> _MATERIAL FOR THE TASK_:
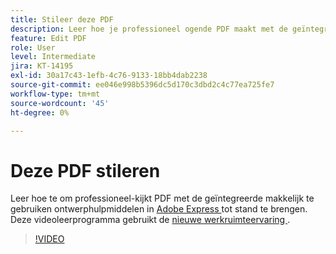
 ```yaml
---
title: Stileer deze PDF
description: Leer hoe je professioneel ogende PDF maakt met de geïntegreerde, gebruiksvriendelijke ontwerptools in Adobe Express
feature: Edit PDF
role: User
level: Intermediate
jira: KT-14195
exl-id: 30a17c43-1efb-4c76-9133-18bb4dab2238
source-git-commit: ee046e998b5396dc5d170c3dbd2c4c77ea725fe7
workflow-type: tm+mt
source-wordcount: '45'
ht-degree: 0%

---
```


# Deze PDF stileren

Leer hoe te om professioneel-kijkt PDF met de geïntegreerde makkelijk te gebruiken ontwerphulpmiddelen in [ Adobe Express ](https://express.adobe.com) tot stand te brengen. Deze videoleerprogramma gebruikt de [ nieuwe werkruimteervaring ](new-workspace.md).

>[!VIDEO](https://video.tv.adobe.com/v/3425137?enablevpops&quality=12&learn=on&hidetitle=true)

> _PROBLEM REQUIREMENTS_: Beginning with the line that holds "Leer hoe te", restate word for word every line down to the end of the data, and only those lines.

> _EXERCISE RESPONSE_:
Leer hoe te om professioneel-kijkt PDF met de geïntegreerde makkelijk te gebruiken ontwerphulpmiddelen in [ Adobe Express ](https://express.adobe.com) tot stand te brengen. Deze videoleerprogramma gebruikt de [ nieuwe werkruimteervaring ](new-workspace.md).

>[!VIDEO](https://video.tv.adobe.com/v/3425137?enablevpops&quality=12&learn=on&hidetitle=true)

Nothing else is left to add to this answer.